REGROUPEMENTS DES INSTRUMENTS DE FINANCEMENT: Macky fait de la DER l’unique guichet de financement

Décidément le dernier bébé du Président Sall est en train de grandir. La Délégation à l’Entreprenariat rapide (DER) est en train de phagocyter tous les fonds et agences qui s’occupaient jusque-là de financements. Hier, devant les membres du Conseil économique, social et environnemental (Cese) , le ministre de l’Economie, du Plan et de la Coopération a levé le voile sur les réformes en vue dans le secteur du financements des jeunes et femmes. D’après Amadou Hott, la Der va désormais être le guichet unique de financements de l’Etat laissant aux autres agences et fonds la préparation et l’étude des dossiers.

Le ministre de l’Economie du Plan et de la Coopération internationale a annoncé hier, une mesure qui va faire couler beaucoup d’encre dans les départements ministériels et autres structures de financements des
femmes et des jeunes, lors de la plénière du Conseil économique, social et environnemental (CESE). En effet, d’après Amadou Hott, il faudra désormais compter avec le Délégation à l’emploi rapide (DER) pour le financement des femmes et des jeunes. Elle va constituer le passage obligé de tous les entrepreneurs ou porteurs de projets en quête de financement de l’Etat. Ainsi donc dit-il, la DER va devenir, dans les prochains jours, le guichet unique de financement au Sénégal. Amadou Hott a informé les conseillers que toutes les autres Agences ou fonds de financement des femmes et jeunes ne seront que des portes d’entrée. Autrement dit, la mission de certaines agences et fonds se limitera à la préparation et à l’étude des dossiers fournis par les porteurs de projets.

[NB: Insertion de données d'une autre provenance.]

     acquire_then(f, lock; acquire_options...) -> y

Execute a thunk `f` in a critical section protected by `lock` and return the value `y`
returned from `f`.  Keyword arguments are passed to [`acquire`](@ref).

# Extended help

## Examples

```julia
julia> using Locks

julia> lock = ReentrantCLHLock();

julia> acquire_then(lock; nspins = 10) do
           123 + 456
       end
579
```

Le gouvernement entend ainsi opérer un véritable changement dans le dispositif de financement pour mieux accompagner les
petites et moyennes entreprises mais aussi le secteur privé. Un changement qui devrait renforcer la DER, mais surtout empiéter sur d’autres structures jusque-là autonomes. On peut citer entre autres structures de financement de l’Etat, le Fongip qui servait de garantie aux porteurs de projets, le Fonds d’appui à l’investissement des Sénégalais de l’extérieur (Faise) qui s’occupait du financement de la diaspora, l’Agence nationale de promotion de l’emploi des jeunes (Anpej) qui s’occupaient de l’emploi des jeunes, les fonds logés au ministère de la Femme, notamment le Fonds de promotion de l’entreprenariat féminin, le Fonds de crédit pour les femmes, le Programme de Promotion de la Micro finance Islamique au Sénégal (Promise). En revanche, l’ancien Dg du Fonsis, renseigne que le gouvernement compte redynamiser le Fonsis qui est devenu une Société anonyme. Ainsi le quart de son financement ira principalement dans les Pme et les Pmi, a dit le ministre de l’Economie devant les conseillers. Amadou Hott a profité de la tribune pour appeler le secteur privé à mieux se structurer, se préparer à porter les investissements publics afin de pouvoir s’attaquer aux marchés extérieurs dans un contexte d’ouverture du marché avec la Zone économique de libre échange et de circulation des biens (ZLECA). Le ministre de l’Economie rassure que les entreprises sénégalaises auront tout le soutien et l’appui de l’Etat pour augmenter et diversifier leurs productions et faire face
aux défis additionnels et aux opportunités qu’offre la ZLECA. «C’est tout le sens de la stratégie nationale qui est en train d’être
finalisée pour accompagner redynamiser notre secteur privé. D’autres réformes sont en chantier pour encourager le processus notamment le renforcement de la digitalisation dans l’administration, la simplification du régime fiscal, l’élargissement de la base fiscale et la mise en place d’un numéro d’identification de l’acteur économique destiné à retracer les trajectoires des entreprises», a souligné le ministre Hott.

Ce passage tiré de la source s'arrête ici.